Éclairer les décideurs politiques
Une fois le constat posé, que faire d’ici à 2050 ? Six scénarios ont été élaborés pour répondre à cette question. Tous ont été conçus par une centaine de chercheurs issus d’une vingtaine de pays. Le scénario le plus noir est celui d’une “croissance à tout prix dans une Méditerranée éclatée”. Il met en lumière des conflits entre les pays et une dégradation continue de la biodiversité, voire la déstabilisation de la région méditerranéenne en raison de l’accumulation de catastrophes naturelles (méga-feux, inondations, stress hydriques, etc.).
Parmi ces six scénarios, l’un est jugé le plus “probable”. Il s’agit du scénario du “business as usual”, c’est-à-dire l’absence de changement par rapport aux pratiques actuelles. Cette inaction, notent les chercheurs, entraînera la dégradation progressive des écosystèmes, des conflits d’accès aux ressources et la marginalisation de la région sur les plans économique et géopolitique. Mais tout n’est pas sombre. Des leviers d’action sont encore possibles pour inverser la tendance. Un scénario envisage notamment la mise en place d’un partenariat euro-méditerranéen économique et écologique permettant à la région d’atteindre la neutralité carbone d’ici 2050.
Ce scénario optimiste devrait être mis sur la table lors de la Troisième conférence des Nations Unies sur l’Océan (UNOC), qui se tiendra en juin à Nice.
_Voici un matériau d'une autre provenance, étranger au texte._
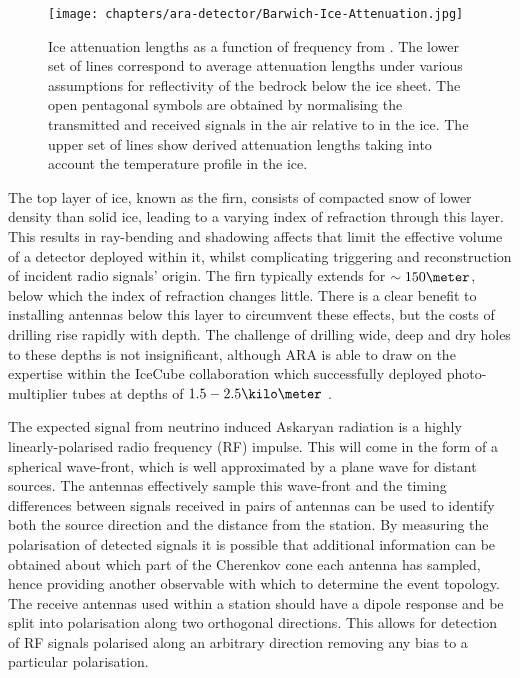 \begin{figure}[htpb]
  \texttt{[image: chapters/ara-detector/Barwich-Ice-Attenuation.jpg]}
  \caption{Ice attenuation lengths as a function of frequency from \cite{Barwick:2005-03-01T00:00:00:0022-1430:231}. The lower set of lines correspond to average attenuation lengths under various assumptions for reflectivity of the bedrock below the ice sheet. The open pentagonal symbols are obtained by normalising the transmitted and received signals in the air relative to in the ice. The upper set of lines show derived attenuation lengths taking into account the temperature profile in the ice.}
  \label{fig:ara-detector:Ice-Attenuation}
\end{figure}

The top layer of ice, known as the firn, consists of compacted snow of lower density than solid ice,  leading to a varying index of refraction through this layer. This results in ray-bending and shadowing affects that limit the effective volume of a detector deployed within it, whilst complicating triggering and reconstruction of incident radio signals' origin. The firn typically extends for $\sim 150 \meter$, below which the index of refraction changes little. There is a clear benefit to installing antennas below this layer to circumvent these effects, but the costs of drilling rise rapidly with depth. The challenge of drilling wide, deep and dry holes to these depths is not insignificant, although ARA is able to draw on the expertise within the IceCube collaboration which successfully deployed photo-multiplier tubes at depths of $1.5 - 2.5 \kilo \meter$ \cite{2010RScI...81h1101H}.


The expected signal from neutrino induced Askaryan radiation is a highly linearly-polarised radio frequency (RF) impulse. This will come in the form of a spherical wave-front, which is well approximated by a plane wave for distant sources. The antennas effectively sample this wave-front and the timing differences between signals received in pairs of antennas can be used to identify both the source direction and the distance from the station. By measuring the polarisation of detected signals it is possible that additional information can be obtained about which part of the Cherenkov cone each antenna has sampled, hence providing another observable with which to determine the event topology. The receive antennas used within a station should have a dipole response and be split into polarisation along two orthogonal directions. This allows for detection of RF signals polarised along an arbitrary direction removing any bias to a particular polarisation.

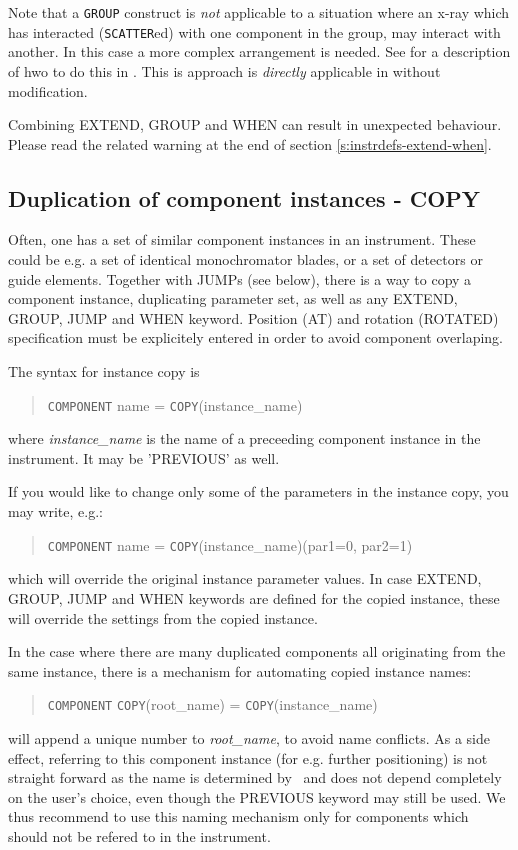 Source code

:Note that a \texttt{GROUP} construct is \emph{not} applicable to a situation where an x-ray which has interacted (\texttt{SCATTER}ed) with one component in the group, may interact with another. In this case a more complex arrangement is needed. See \cite{willendrup2011using} for a description of hwo to do this in \MCS. This is approach is \emph{directly} applicable in \MCX without modification. 

Combining EXTEND, GROUP and WHEN can result in unexpected behaviour. Please read the related warning at the end of section \ref{s:instrdefs-extend-when}.

\subsection{Duplication of component instances - COPY}
\label{s:instrdefs-extend-copy}

Often, one has a set of similar component instances in an instrument. These could be e.g. a set of identical monochromator blades, or a set of detectors or guide elements.
Together with JUMPs (see below), there is a way to copy a component instance, duplicating parameter set, as well as any EXTEND, GROUP, JUMP and WHEN keyword.
Position (AT) and rotation (ROTATED) specification must be explicitely entered in order to avoid component overlaping.

The syntax for instance copy is
\begin{quote}
  \texttt{COMPONENT} name = \texttt{COPY}(instance\_name)
\end{quote}
where \textit{instance\_name} is the name of a preceeding component instance in the instrument. It may be 'PREVIOUS' as well.

If you would like to change only some of the parameters in the instance copy, you may write, e.g.:
\begin{quote}
  \texttt{COMPONENT} name = \texttt{COPY}(instance\_name)(par1=0, par2=1)
\end{quote}
which will override the original instance parameter values. In case EXTEND, GROUP, JUMP and WHEN
keywords are defined for the copied instance, these will override the settings
from the copied instance.

In the case where there are many duplicated components all originating from the same instance, there is a mechanism for automating copied instance names:
\begin{quote}
  \texttt{COMPONENT} \texttt{COPY}(root\_name) = \texttt{COPY}(instance\_name)
\end{quote}
will append a unique number to \textit{root\_name}, to avoid name
conflicts. As a side effect, referring to this component instance (for
e.g. further positioning) is not straight forward as the name is
determined by \MCX\ and does not depend completely on the user's
choice, even though the PREVIOUS keyword may still be used. We thus recommend to use this naming mechanism only for components which should not be refered to in the instrument.

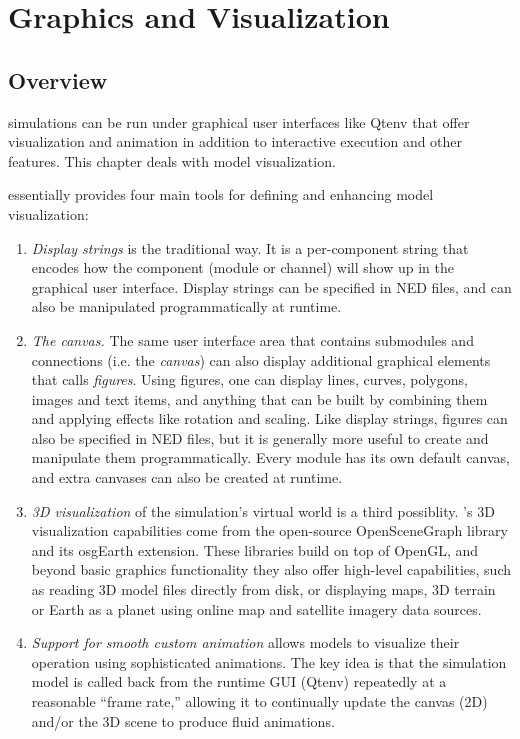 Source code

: \chapter{Graphics and Visualization}
\label{cha:graphics}

\section{Overview}
\label{sec:graphics:overview}

{\opp} simulations can be run under graphical user interfaces like Qtenv
that offer visualization and animation in addition to interactive
execution and other features. This chapter deals with model visualization.

{\opp} essentially provides four main tools for defining and enhancing
model visualization:

\begin{enumerate}

    \item \textit{Display strings} is the traditional way. It is a
    per-component string that encodes how the component (module or channel)
    will show up in the graphical user interface. Display strings can be
    specified in NED files, and can also be manipulated programmatically at
    runtime.

    \item \textit{The canvas.} The same user interface area that contains
    submodules and connections (i.e. the \textit{canvas}) can also display
    additional graphical elements that {\opp} calls \textit{figures}. Using
    figures, one can display lines, curves, polygons, images and text items,
    and anything that can be built by combining them and applying effects like
    rotation and scaling. Like display strings, figures can also be specified
    in NED files, but it is generally more useful to create and manipulate them
    programmatically. Every module has its own default canvas, and extra canvases
    can also be created at runtime.

    \item \textit{3D visualization} of the simulation's virtual world is a
    third possiblity. {\opp}'s 3D visualization capabilities come from the
    open-source OpenSceneGraph library and its osgEarth extension. These
    libraries build on top of OpenGL, and beyond basic graphics functionality
    they also offer high-level capabilities, such as reading 3D model files
    directly from disk, or displaying maps, 3D terrain or Earth as a planet
    using online map and satellite imagery data sources.

    \item \textit{Support for smooth custom animation} allows models to visualize
    their operation using sophisticated animations. The key idea is that the
    simulation model is called back from the runtime GUI (Qtenv) repeatedly
    at a reasonable ``frame rate,'' allowing it to continually update the
    canvas (2D) and/or the 3D scene to produce fluid animations.

\end{enumerate}

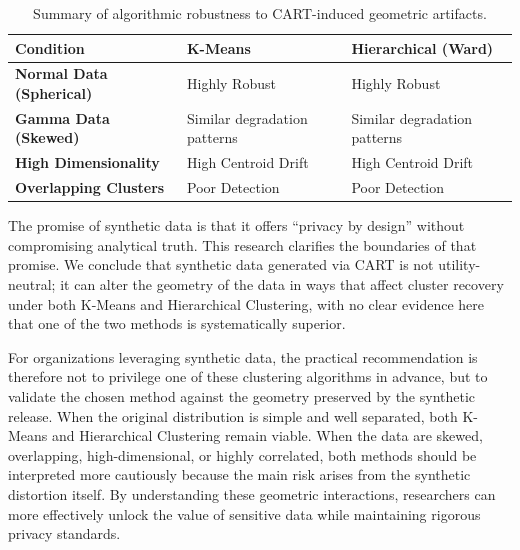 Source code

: \begin{table}[H]
  \centering
  \caption[Summary of Algorithmic Robustness to CART Artifacts]{Summary of algorithmic robustness to CART-induced geometric artifacts.}
  \label{tab:robustness_summary}
  \renewcommand{\arraystretch}{1.3}
  \begin{tabular}{@{}lp{4.5cm}p{4.5cm}@{}}
    \toprule
    \textbf{Condition} & \textbf{K-Means} & \textbf{Hierarchical (Ward)} \\ \midrule
    \textbf{Normal Data (Spherical)} & Highly Robust & Highly Robust \\
    \textbf{Gamma Data (Skewed)} & Similar degradation patterns & Similar degradation patterns \\
    \textbf{High Dimensionality} & High Centroid Drift & High Centroid Drift \\
    \textbf{Overlapping Clusters} & Poor Detection & Poor Detection \\ \bottomrule
  \end{tabular}
\end{table}

The promise of synthetic data is that it offers ``privacy by design'' without compromising analytical truth. This research clarifies the boundaries of that promise. We conclude that synthetic data generated via CART is not utility-neutral; it can alter the geometry of the data in ways that affect cluster recovery under both K-Means and Hierarchical Clustering, with no clear evidence here that one of the two methods is systematically superior.

For organizations leveraging synthetic data, the practical recommendation is therefore not to privilege one of these clustering algorithms in advance, but to validate the chosen method against the geometry preserved by the synthetic release. When the original distribution is simple and well separated, both K-Means and Hierarchical Clustering remain viable. When the data are skewed, overlapping, high-dimensional, or highly correlated, both methods should be interpreted more cautiously because the main risk arises from the synthetic distortion itself. By understanding these geometric interactions, researchers can more effectively unlock the value of sensitive data while maintaining rigorous privacy standards.
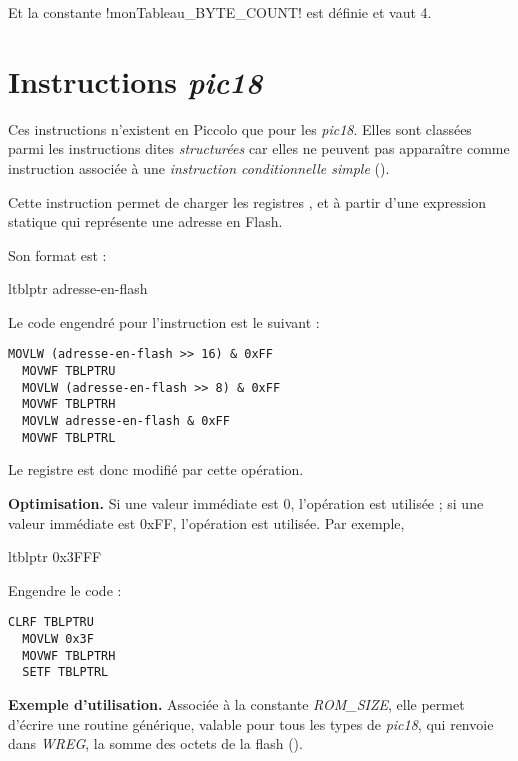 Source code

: Et la constante \pic!monTableau_BYTE_COUNT! est définie et vaut 4.



\section{Instructions \emph{pic18}}

Ces instructions n'existent en Piccolo que pour les \emph{pic18}. Elles sont classées parmi les instructions dites \emph{structurées} car elles ne peuvent pas apparaître comme instruction associée à une \emph{instruction conditionnelle simple} ().




Cette instruction permet de charger les registres ,  et  à partir d'une expression statique qui représente une adresse en Flash.

Son format est :
\begin{piccolo}
  ltblptr adresse-en-flash
\end{piccolo}

Le code engendré pour l'instruction est le suivant :
\begin{lstlisting}[language=assembleur]
  MOVLW (adresse-en-flash >> 16) & 0xFF
  MOVWF TBLPTRU
  MOVLW (adresse-en-flash >> 8) & 0xFF
  MOVWF TBLPTRH
  MOVLW adresse-en-flash & 0xFF
  MOVWF TBLPTRL
\end{lstlisting}

Le registre  est donc modifié par cette opération.

\textbf{Optimisation.} Si une valeur immédiate est 0, l'opération  est utilisée ; si une valeur immédiate est 0xFF, l'opération  est utilisée. Par exemple, 
\begin{piccolo}
  ltblptr 0x3FFF
\end{piccolo}

Engendre le code :
\begin{lstlisting}[language=assembleur]
  CLRF TBLPTRU
  MOVLW 0x3F
  MOVWF TBLPTRH
  SETF TBLPTRL
\end{lstlisting}


\textbf{Exemple d'utilisation.} Associée à la constante \emph{ROM\_SIZE}, elle permet d'écrire une routine générique, valable pour tous les types de \emph{pic18}, qui renvoie dans \emph{WREG}, la somme des octets de la flash ().


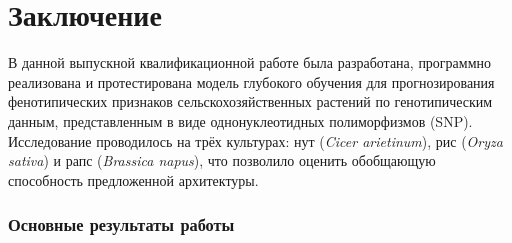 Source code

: \chapter*{Заключение} \label{ch-conclusion}

\noindent
В данной выпускной квалификационной работе была разработана, программно 
реализована и протестирована модель глубокого обучения для прогнозирования 
фенотипических признаков сельскохозяйственных растений по генотипическим 
данным, представленным в виде однонуклеотидных полиморфизмов (SNP). 
Исследование проводилось на трёх культурах: нут (\textit{Cicer arietinum}), 
рис (\textit{Oryza sativa}) и рапс (\textit{Brassica napus}), что позволило 
оценить обобщающую способность предложенной архитектуры.

\subsection*{Основные результаты работы}

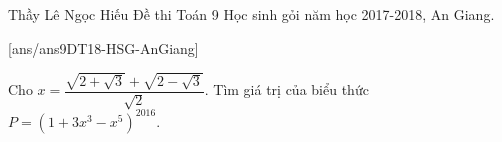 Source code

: \begin{name}
{Thầy Lê Ngọc Hiếu}
{Đề thi Toán 9 Học sinh gỏi năm học 2017-2018, An Giang.}
\end{name}
\setcounter{ex}{0}
[ans/ans9DT18-HSG-AnGiang]
\begin{ex}%
	Cho $x=\dfrac{\sqrt{2+\sqrt{3}}+\sqrt{2-\sqrt{3}}}{\sqrt{2}}$. 	Tìm giá trị của biểu thức $P=\left(1+3x^3-x^5 \right) ^{2016}$.
\end{ex}
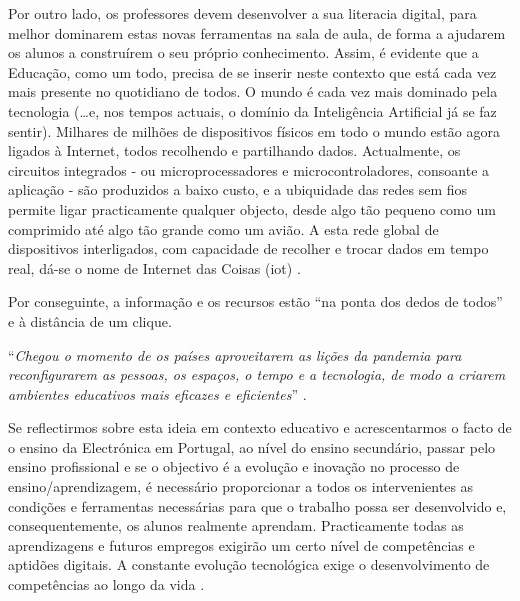 Por outro lado, os professores devem desenvolver a sua literacia digital, para melhor dominarem estas novas ferramentas na sala de aula, de forma a ajudarem os alunos a construírem o seu próprio conhecimento. Assim, é evidente que a Educação, como um todo, precisa de se inserir neste contexto que está cada vez mais presente no quotidiano de todos. O mundo é cada vez mais dominado pela tecnologia (\ldots e, nos tempos actuais, o domínio da Inteligência Artificial já se faz sentir). Milhares de milhões de dispositivos físicos em todo o mundo estão agora ligados à Internet, todos recolhendo e partilhando dados. Actualmente, os circuitos integrados - ou microprocessadores e microcontroladores, consoante a aplicação - são produzidos a baixo custo, e a ubiquidade das redes sem fios permite ligar practicamente qualquer objecto, desde algo tão pequeno como um comprimido até algo tão grande como um avião. A esta rede global de dispositivos interligados, com capacidade de recolher e trocar dados em tempo real, dá-se o nome de Internet das Coisas (\acrfull{iot}) \cite{IoT}.

Por conseguinte, a informação e os recursos estão “na ponta dos dedos de todos” e à distância de um clique.

\begin{center}
    ``\textit{Chegou o momento de os países aproveitarem as lições da pandemia para reconfigurarem as pessoas, os espaços, o tempo e a tecnologia, de modo a criarem ambientes educativos mais eficazes e eficientes}'' \cite{thestateofeducation}.
\end{center}

Se reflectirmos sobre esta ideia em contexto educativo e acrescentarmos o facto de o ensino da Electrónica em Portugal, ao nível do ensino secundário, passar pelo ensino profissional e se o objectivo é a evolução e inovação no processo de ensino/aprendizagem, é necessário proporcionar a todos os intervenientes as condições e ferramentas necessárias para que o trabalho possa ser desenvolvido e, consequentemente, os alunos realmente aprendam. Practicamente todas as aprendizagens e futuros empregos exigirão um certo nível de competências e aptidões digitais. A constante evolução tecnológica exige o desenvolvimento de competências ao longo da vida \cite{Digitale13:online}.

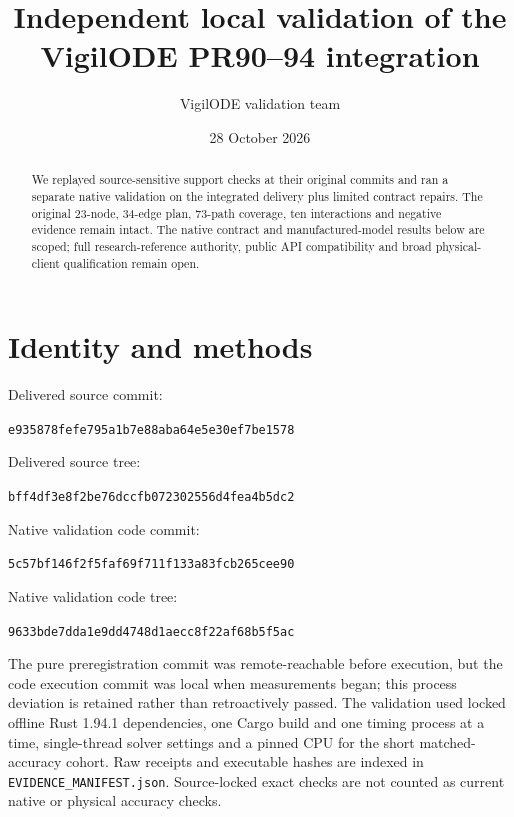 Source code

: \documentclass[aps,pra,reprint,onecolumn,10pt,notitlepage,nofootinbib]{revtex4-2}
\begin{document}
\title{Independent local validation of the VigilODE PR90--94 integration}
\author{VigilODE validation team}
\noaffiliation
\date{28 October 2026}
\begin{abstract}
We replayed source-sensitive support checks at their original commits and
ran a separate native validation on the integrated delivery plus limited
contract repairs. The original 23-node, 34-edge plan, 73-path coverage, ten
interactions and negative evidence remain intact. The native contract and
manufactured-model results below are scoped; full research-reference authority,
public API compatibility and broad physical-client qualification remain open.
\end{abstract}
\maketitle

\section{Identity and methods}
Delivered source commit:\par
\noindent\texttt{e935878fefe795a1b7e88aba64e5e30ef7be1578}\par
Delivered source tree:\par
\noindent\texttt{bff4df3e8f2be76dccfb072302556d4fea4b5dc2}\par
Native validation code commit:\par
\noindent\texttt{5c57bf146f2f5faf69f711f133a83fcb265cee90}\par
Native validation code tree:\par
\noindent\texttt{9633bde7dda1e9dd4748d1aecc8f22af68b5f5ac}\par
The pure preregistration commit was remote-reachable before execution, but the code execution commit was local when measurements began; this process deviation is retained rather than retroactively passed.
The validation used locked offline Rust 1.94.1 dependencies, one Cargo build
and one timing process at a time, single-thread solver settings and a pinned
CPU for the short matched-accuracy cohort. Raw receipts and executable hashes
are indexed in \texttt{EVIDENCE\_MANIFEST.json}. Source-locked exact checks
are not counted as current native or physical accuracy checks.
\end{document}
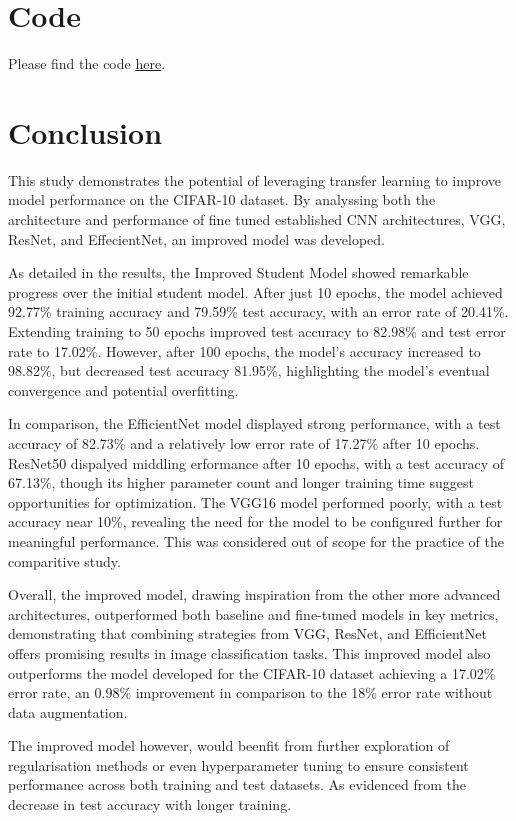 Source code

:\documentclass[10pt,twocolumn,letterpaper]{article}
\begin{document}
\section{Code}
\label{sec:code}
Please find the code \href{https://github.com/Drackonack/DLF_Assignment_02}{here}.

\section{Conclusion}
\label{sec:conclusion}
This study demonstrates the potential of leveraging transfer learning to improve model performance on the CIFAR-10 dataset. By analyssing both the architecture and performance of fine tuned established CNN architectures, VGG, ResNet, and EffecientNet, an improved model was developed. 

As detailed in the results, the Improved Student Model showed remarkable progress over the initial student model. After just 10 epochs, the model achieved 92.77\% training accuracy and 79.59\% test accuracy, with an error rate of 20.41\%. Extending training to 50 epochs improved test accuracy to 82.98\% and test error rate to 17.02\%. However, after 100 epochs, the model’s accuracy increased to 98.82\%, but decreased test accuracy 81.95\%, highlighting the model's eventual convergence and potential overfitting.

In comparison, the EfficientNet model displayed strong performance, with a test accuracy of 82.73\% and a relatively low error rate of 17.27\% after 10 epochs. ResNet50 dispalyed middling erformance after 10 epochs, with a test accuracy of 67.13\%, though its higher parameter count and longer training time suggest opportunities for optimization. The VGG16 model performed poorly, with a test accuracy near 10\%, revealing the need for the model to be configured further for meaningful performance. This was considered out of scope for the practice of the comparitive study.

Overall, the improved model, drawing inspiration from the other more advanced architectures, outperformed both baseline and fine-tuned models in key metrics, demonstrating that combining strategies from VGG, ResNet, and EfficientNet offers promising results in image classification tasks. This improved model also outperforms the model developed for the CIFAR-10 dataset \cite{cifar10} achieving a 17.02\% error rate, an 0.98\% improvement in comparison to the 18\% error rate without data augmentation.

The improved model however, would beenfit from further exploration of regularisation methods or even hyperparameter tuning to ensure consistent performance across both training and test datasets. As evidenced from the decrease in test accuracy with longer training. 
\end{document}
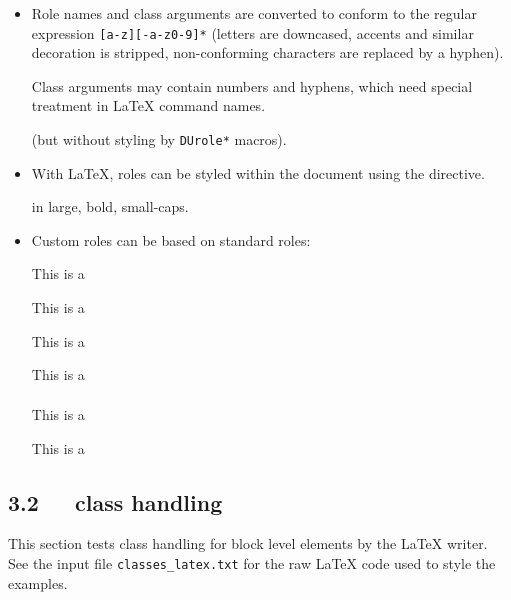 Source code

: \documentclass[a4paper]{article}
\begin{document}
\begin{itemize}
\item Role names and class arguments are converted to conform to the
regular expression \texttt{{[}a-z{]}{[}-a-z0-9{]}*} (letters are downcased,
accents and similar decoration is stripped, non-conforming
characters are replaced by a hyphen).

Class arguments may contain numbers and hyphens, which need special
treatment in LaTeX command names.

 (but without styling by \texttt{DUrole*}
macros).

\item With LaTeX, roles can be styled within the document using the 
directive.

\newcommand{\DUrolelarge}[1]{{\large #1}}
\makeatletter
{}
\makeatother

 in large, bold, small-caps.

\item Custom roles can be based on standard roles:

This is a \emph{}

This is a \texttt{}

This is a \textbf{}

This is a \textsubscript{}

This is a \textsuperscript{}

This is a 
\end{itemize}


\subsection{3.2   class handling%
  \label{class-handling}%
}

This section tests class handling for block level elements by the LaTeX
writer. See the input file \texttt{classes\_latex.txt} for the raw LaTeX code used
to style the examples.
\end{document}
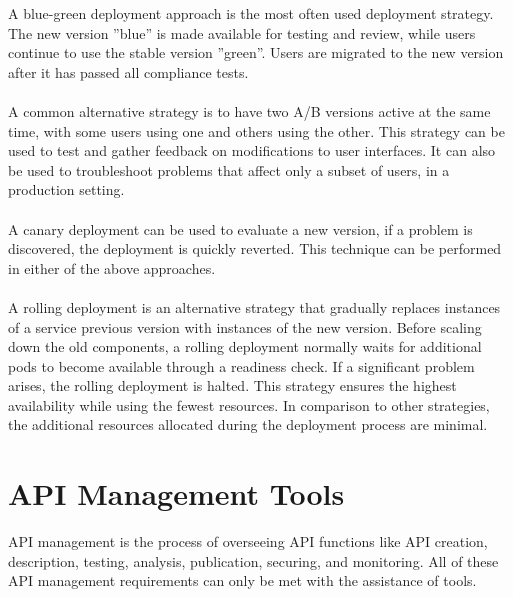 A blue-green deployment approach is the most often used deployment strategy.
The new version ''blue'' is made available for testing and review, while users continue to use the stable version ''green''.
Users are migrated to the new version after it has passed all compliance tests.

\paragraph{}

A common alternative strategy is to have two A/B versions active at the same time, with some users using one and others using the other.
This strategy can be used to test and gather feedback on modifications to user interfaces.
It can also be used to troubleshoot problems that affect only a subset of users, in a production setting.

\paragraph{}

A canary deployment can be used to evaluate a new version, if a problem is discovered, the deployment is quickly reverted.
This technique can be performed in either of the above approaches.

\paragraph{}

A rolling deployment is an alternative strategy that gradually replaces instances of a service previous version with instances of the new version.
Before scaling down the old components, a rolling deployment normally waits for additional pods to become available through a readiness check.
If a significant problem arises, the rolling deployment is halted.
This strategy ensures the highest availability while using the fewest resources.
In comparison to other strategies, the additional resources allocated during the deployment process are minimal.

\section{API Management Tools} %
\label{sec:api_management_tools}

API management is the process of overseeing API functions like API creation, description, testing, analysis, publication, securing, and monitoring.
All of these API management requirements can only be met with the assistance of tools.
En identifiant plusieurs marges de manœuvre, ce rapport doit être l’une des pierres angulaires de cette rencontre internationale. Car “si les problèmes continuent de s’aggraver, il n’y aura pas d’avenir durable en Méditerranée. Il faut des ruptures de politiques publiques beaucoup plus marquées”, assure Guillaume Sainteny, du Plan Bleu.